To be fair, Charney’s handling of democratic theory reflects long-standing problems in political and legal philosophy. Ever since Hanna Pitkin’s seminal work on representation,94 the role of accountability in representative government has required illumination. While remarking upon the ‘accountability view’ of representation, which she dismissed as ‘partial and distorting’, Professor Pitkin confirmed: ‘It is not an important strand in the literature of representation; so far as I know, no writer has discussed it at length or developed it into a theoretical system.’95 Moreover, despite the efforts of political theorists over the last half century,96 including those who have highlighted ‘accountability’ in their explanations of democracy,97 accountability theory has been slow to establish its own tradition of academic analysis.98

Returning to The Illusion of the Free Press, Charney predictably marginalises the ‘checking function’ both by conflating it with Meiklejohnian theory and by ignoring it outright.99 Conceding that he was never ‘arguing that truth-seeking justifications are the only relevant justifications in liberal theory’,100 aside from rolling out the traditional ‘democratic’ and ‘autonomy’ free expression justifications, at no point does Charney recognise the checking function as an independent rationale.
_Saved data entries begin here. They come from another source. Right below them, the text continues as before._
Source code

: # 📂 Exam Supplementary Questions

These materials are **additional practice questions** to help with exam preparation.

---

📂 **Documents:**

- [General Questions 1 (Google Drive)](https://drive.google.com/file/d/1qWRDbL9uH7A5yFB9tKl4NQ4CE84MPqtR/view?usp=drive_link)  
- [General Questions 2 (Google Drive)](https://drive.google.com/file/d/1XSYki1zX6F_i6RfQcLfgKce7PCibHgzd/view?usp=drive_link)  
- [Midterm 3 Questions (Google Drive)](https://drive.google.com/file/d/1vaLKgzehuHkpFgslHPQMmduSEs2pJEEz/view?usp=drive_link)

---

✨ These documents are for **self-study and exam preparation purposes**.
Given the examples of undertheorising listed above in section 3A, and Charney’s principal objective of ‘improving our understanding’ of press freedom ‘as a fundamental notion in any democratic polity’,101 it is necessary to review the contrasting features of Meiklejohnian theory and Blasi’s ‘checking value’ of the press.
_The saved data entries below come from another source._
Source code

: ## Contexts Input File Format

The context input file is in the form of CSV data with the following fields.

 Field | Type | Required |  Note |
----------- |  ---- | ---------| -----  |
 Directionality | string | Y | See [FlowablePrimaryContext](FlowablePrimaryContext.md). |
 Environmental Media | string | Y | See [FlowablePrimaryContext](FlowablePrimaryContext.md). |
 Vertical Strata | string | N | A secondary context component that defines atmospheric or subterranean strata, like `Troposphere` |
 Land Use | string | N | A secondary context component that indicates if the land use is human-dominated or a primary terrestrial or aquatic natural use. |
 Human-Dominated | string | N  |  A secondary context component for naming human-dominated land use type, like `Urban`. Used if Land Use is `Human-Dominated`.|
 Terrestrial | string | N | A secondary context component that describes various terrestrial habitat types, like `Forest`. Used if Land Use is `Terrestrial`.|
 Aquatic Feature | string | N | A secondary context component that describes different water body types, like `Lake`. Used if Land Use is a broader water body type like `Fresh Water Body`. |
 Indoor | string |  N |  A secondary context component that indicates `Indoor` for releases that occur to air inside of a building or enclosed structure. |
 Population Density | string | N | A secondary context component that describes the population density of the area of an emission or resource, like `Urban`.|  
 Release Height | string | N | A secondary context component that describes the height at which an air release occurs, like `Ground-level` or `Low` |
(i) Meiklejohn’s democratic ‘self-governance’ theory

As Charney himself recognises,102 Meiklejohn’s democratic ‘self-governance’ theory occupies a leading position among free expression justifications. Having been transplanted from its American constitutional context to Britain,103 Canada104 and, to a lesser extent, Australia105 and New Zealand,106 Meiklejohn’s primary target in his seminal essay ‘Free Speech and its Relation to Self-Government’ was America’s prevailing doctrine of ‘clear and present danger’, most famously applied by Justice Oliver Wendell Holmes Jr in Abrams v United States.107 Foremost among Meiklejohn’s concerns with Holmes’s ‘marketplace of ideas’ metaphor was that its excessive individualism and pessimism would bring about ‘intellectual irresponsibility’,108 concerns also shared by Charney. Without standards for ‘determining the difference between the true and the false’, Meiklejohn worried that Holmes’s view amounted only to ‘what a man or an interest or a nation can get away with’.109 As Charney adds, ‘truth’ then is simply ‘the outcome of a savage struggle where everyone fights to impose their own views on others’.110

Providing an aspirational counterpoint, Meiklejohn argued that one cannot understand the basic purposes of the US Constitution unless one understands that citizens are ‘eagerly and generously serving the common welfare’ in their political activities.111 While accepting that the First Amendment was a device for truth-discovery, Meiklejohn clarified that its primary purpose was giving to each citizen ‘the fullest possible participation in the understanding of those problems with which the citizens of a self-governing society must deal’.112 As Charney rightly observes, Meiklejohn’s conception of truth ‘is not about a blind Miltonian faith that unabridged freedom of discussion will necessarily lead to its discovery’, nor is it ‘exclusively about approaching objective truths, which are somewhere out there waiting to be discovered’.113 Meiklejohn’s ‘highest insight’ of political freedom was that truth-seeking was instrumental to democratic deliberation and the ‘voting of wise decisions’.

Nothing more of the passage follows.